Orpah kissed her mother-in-law and then exists the scene and the overall story. What is of interest is the kiss extended by Orpah to Naomi. OT scholar Edward Campbell comments that in Ruth 1:9, “the order is kissing and lamenting; here it is reversed (chiasm). The effect is to bracket artistically the episode of persuasion. Notice also that the kiss in 1:14 goes from Orpah to Naomi, while in 1:9 it was Naomi who kissed the young woman. This is just the signal needed to say that the relationship between Orpah and Naomi is here terminated; we need no further words…to make clear that her Orpah takes her leave. A one-way kiss of farewell is usual in stories of the conclusion of intimate relationships.”[6]

In Ruth 1:15, we find Naomi trying once again to convince Ruth of the wisdom of returning to her homeland of Mo’av. An additional appeal is made that was absent from the previous encouragement provided by Naomi to both Orpah and Ruth. The extra element of persuasion from Naomi was the notation that Orpah had not only returned to her people, but that she had also returned to her god Chemosh, the god worshiped by the Moabites. Huey notes such a statement is significant because “In ancient times it was believed that a deity had power only in the geographical region occupied by his worshipers. Thus to leave one’s land meant separation from one’s god(s). Naomi, though a worshiper of Yahweh, encouraged Ruth to join her sister-in-law and return to her land and to her own “gods.”[7]

Essentially, Naomi after recognizing her previous appeals concerning rest and security found in marriage back in Moab, now attempts to persuade Ruth to return home by appealing to rest and security that Ruth might have believed would come from under the protection of her gods. Ruth’s response to Naomi’s attempt to persuade her return to Moab goes a long way to provide the reader with true insight into the character of Ruth. Block describes Ruth’s response as “among the most memorable in all of Scripture. Few utterances in the Bible match her speech for sheer poetic beauty, and the extraordinary courage and spirituality it expresses.”[8]

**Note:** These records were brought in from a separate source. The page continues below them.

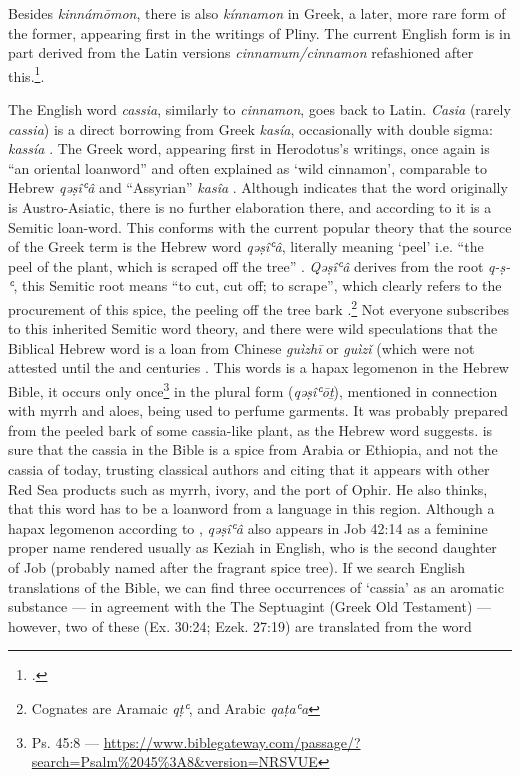 Besides \textit{kinnámōmon}, there is also  \textit{kínnamon} in Greek, a later, more rare form of the former, appearing first in the writings of Pliny. The current English form is in part derived from the Latin versions \textit{cinnamum/cinnamon} refashioned after this.\footcite[cinnamon]{hoad_concise_2003}.



The English word \textit{cassia}, similarly to \textit{cinnamon}, goes back to Latin. \textit{Casia} (rarely \textit{cassia}) is a direct borrowing from Greek  \textit{kasía}, occasionally with double sigma:  \textit{kassía} . The Greek word, appearing first in Herodotus’s writings, once again is ``an oriental loanword'' and often explained as `wild cinnamon', comparable to Hebrew  \textit{qəṣîʿâ} and ``Assyrian'' \textit{kasîa} \parencite[653]{beekes_etymological_2010}. Although \textcite{beekes_etymological_2010} indicates that the word originally is Austro-Asiatic, there is no further elaboration there, and according to \textcite[342]{welles_royal_1934} it is a Semitic loan-word. This conforms with the current popular theory that the source of the Greek term is the Hebrew word \textit{qəṣîʿâ}, literally meaning `peel’ i.e. ``the peel of the plant, which is scraped off the tree'' \parencite[589]{klein_comprehensive_1987}. \textit{Qəṣîʿâ} derives from the root \textit{q-ṣ-ʿ}, this Semitic root means ``to cut, cut off; to scrape'', which clearly refers to the procurement of this spice, the peeling off the tree bark \parencite{klein_comprehensive_1987}.\footnote{Cognates are Aramaic 
\textit{qṭʿ}, and Arabic 
\textit{qaṭaʿa}} Not everyone subscribes to this inherited Semitic word theory, and there were wild speculations that the Biblical Hebrew word is a loan from Chinese  \textit{guìzhī} or  \textit{guìzǐ} (which were not attested until the  and  centuries \parencite[197]{noonan_non-semitic_2019}. This words is a hapax legomenon in the Hebrew Bible, it occurs only once\footnote{Ps. 45:8 --- \url{https://www.biblegateway.com/passage/?search=Psalm\%2045\%3A8&version=NRSVUE}} in the plural form (\textit{qəṣîʿōṯ}), mentioned in connection with myrrh and aloes, being used to perfume garments. It was probably prepared from the peeled bark of some cassia-like plant, as the Hebrew word suggests. \parencite[196]{noonan_non-semitic_2019} is sure that the cassia in the Bible is a spice from Arabia or Ethiopia, and not the cassia of today, trusting classical authors and citing that it appears with other Red Sea products such as myrrh, ivory, and the port of Ophir. He also thinks, that this word has to be a loanword from a language in this region. Although a hapax legomenon according to \textcite{klein_comprehensive_1987}, \textit{qəṣîʿâ} also appears in Job 42:14 as a feminine proper name rendered usually as Keziah in English, who is the second daughter of Job (probably named after the fragrant spice tree). If we search English translations of the Bible, we can find three occurrences of `cassia' as an aromatic substance  --- in agreement with the The Septuagint (Greek Old Testament) --- however, two of these (Ex. 30:24; Ezek. 27:19) are translated from the word 
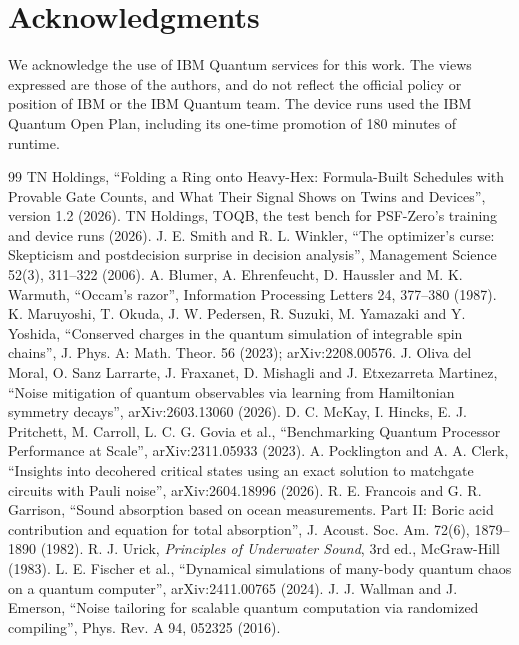 \documentclass[11pt]{article}
\begin{document}
\section*{Acknowledgments}
We acknowledge the use of IBM Quantum services for this work. The views expressed are those of the authors, and do
not reflect the official policy or position of IBM or the IBM Quantum team. The device runs used the IBM Quantum
Open Plan, including its one-time promotion of 180 minutes of runtime.

\begin{thebibliography}{99}
 TN Holdings, ``Folding a Ring onto Heavy-Hex: Formula-Built Schedules with Provable Gate Counts, and
What Their Signal Shows on Twins and Devices'', version 1.2 (2026).
 TN Holdings, TOQB, the test bench for PSF-Zero's training and device runs (2026).
 J. E. Smith and R. L. Winkler, ``The optimizer's curse: Skepticism and postdecision surprise in
decision analysis'', Management Science 52(3), 311--322 (2006).
 A. Blumer, A. Ehrenfeucht, D. Haussler and M. K. Warmuth, ``Occam's razor'', Information Processing
Letters 24, 377--380 (1987).
 K. Maruyoshi, T. Okuda, J. W. Pedersen, R. Suzuki, M. Yamazaki and Y. Yoshida, ``Conserved
charges in the quantum simulation of integrable spin chains'', J. Phys. A: Math. Theor. 56 (2023);
arXiv:2208.00576.
 J. Oliva del Moral, O. Sanz Larrarte, J. Fraxanet, D. Mishagli and J. Etxezarreta Martinez,
``Noise mitigation of quantum observables via learning from Hamiltonian symmetry decays'', arXiv:2603.13060 (2026).
 D. C. McKay, I. Hincks, E. J. Pritchett, M. Carroll, L. C. G. Govia et al., ``Benchmarking
Quantum Processor Performance at Scale'', arXiv:2311.05933 (2023).
 A. Pocklington and A. A. Clerk, ``Insights into decohered critical states using an exact
solution to matchgate circuits with Pauli noise'', arXiv:2604.18996 (2026).
 R. E. Francois and G. R. Garrison, ``Sound absorption based on ocean measurements. Part II:
Boric acid contribution and equation for total absorption'', J. Acoust. Soc. Am. 72(6), 1879--1890 (1982).
 R. J. Urick, \emph{Principles of Underwater Sound}, 3rd ed., McGraw-Hill (1983).
 L. E. Fischer et al., ``Dynamical simulations of many-body quantum chaos on a quantum
computer'', arXiv:2411.00765 (2024).
 J. J. Wallman and J. Emerson, ``Noise tailoring for scalable quantum computation via randomized
compiling'', Phys. Rev. A 94, 052325 (2016).
\end{thebibliography}
\end{document}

She begins her speech with the strong request for Naomi to stop trying to convince her to return to Mo’av with her sister Orpah. The Hebrew word Ruth uses that is often translated as “press” or “entreat” is the word paga. In this context, this word connotes the idea of assailing someone with petitions, something Naomi had certainly been feverishly attempting over the previous several verses. So we have Ruth asking Naomi to cease with the petitions for her to leave and to stop following her. What comes next in Ruth’s speech is truly an amazing statement. Ruth declares “for wherever you go, I will go; and wherever you stay, I will stay. Your people will be my people and your God will be my God. Where you die, I will die; and there I will be buried. May Adonai bring terrible curses on me, and worse ones as well, if anything but death separates you and me.”

At the surface, this may seem like a great statement of commitment based on the love Ruth had for her mother-in-law. While that is definitely true, there is much more going on in this statement which we will now explore in some detail. Block provides salient exposition as to what Ruth was declaring. He notes that Ruth

“answers Naomi’s final plea to join Orpah in returning to the people and the god of Moab. With radical self-sacrifice she abandons every base of security that any person, let alone a poor widow, in that cultural context would have clung to: her native homeland, her own people, even her own gods. Like any Near Easterner of her time, she realized that is she would commit herself to Naomi and go home with her, she must also commit herself to Naomi’s people (Israel) and to Naomi’s God (Yahweh).”[9]

This is truly a momentous decision and it presents a major shift in the overall story. No longer is Elimelech or Naomi the focus of the story with their two sons and two daughters-in-law as minor characters in the main plot. Ruth now jumps to the center stage, declaring her
commitment not just to stay with Naomi wherever that may lead, even unto death. Ruth also knowingly declares her commitment to the people of Israel and their God. A Gentile who formerly worshiped the pagan god Chemosh now expresses her faith, albeit small, in Yahweh. This is the definition of God’s hesed being extended to both Naomi and now Ruth. God in His divine sovereignty is paving the way for Ruth to be an important part of His plans, one that would result in the emergence of King David and most importantly, the coming of the Messiah.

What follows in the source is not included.